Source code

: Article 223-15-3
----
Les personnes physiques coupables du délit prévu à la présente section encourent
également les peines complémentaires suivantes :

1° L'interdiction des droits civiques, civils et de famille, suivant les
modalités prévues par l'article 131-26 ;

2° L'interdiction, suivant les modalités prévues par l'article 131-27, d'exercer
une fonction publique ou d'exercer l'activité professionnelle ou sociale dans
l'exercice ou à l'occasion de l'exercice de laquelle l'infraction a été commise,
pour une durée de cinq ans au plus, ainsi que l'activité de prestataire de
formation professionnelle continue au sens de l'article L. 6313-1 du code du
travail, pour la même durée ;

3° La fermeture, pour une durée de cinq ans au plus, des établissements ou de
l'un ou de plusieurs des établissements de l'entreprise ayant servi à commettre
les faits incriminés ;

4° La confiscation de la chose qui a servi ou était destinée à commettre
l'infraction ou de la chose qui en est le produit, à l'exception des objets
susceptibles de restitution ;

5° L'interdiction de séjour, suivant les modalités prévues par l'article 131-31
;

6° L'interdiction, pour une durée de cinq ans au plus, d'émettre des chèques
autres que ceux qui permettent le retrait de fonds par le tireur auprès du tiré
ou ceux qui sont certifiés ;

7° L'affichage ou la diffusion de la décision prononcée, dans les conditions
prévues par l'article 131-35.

Work task: Copy exactly the lines from the one with "5° L'interdiction de" down to the last line of the records above, and leave out everything else.

Task response:
5° L'interdiction de séjour, suivant les modalités prévues par l'article 131-31
;

6° L'interdiction, pour une durée de cinq ans au plus, d'émettre des chèques
autres que ceux qui permettent le retrait de fonds par le tireur auprès du tiré
ou ceux qui sont certifiés ;

7° L'affichage ou la diffusion de la décision prononcée, dans les conditions
prévues par l'article 131-35.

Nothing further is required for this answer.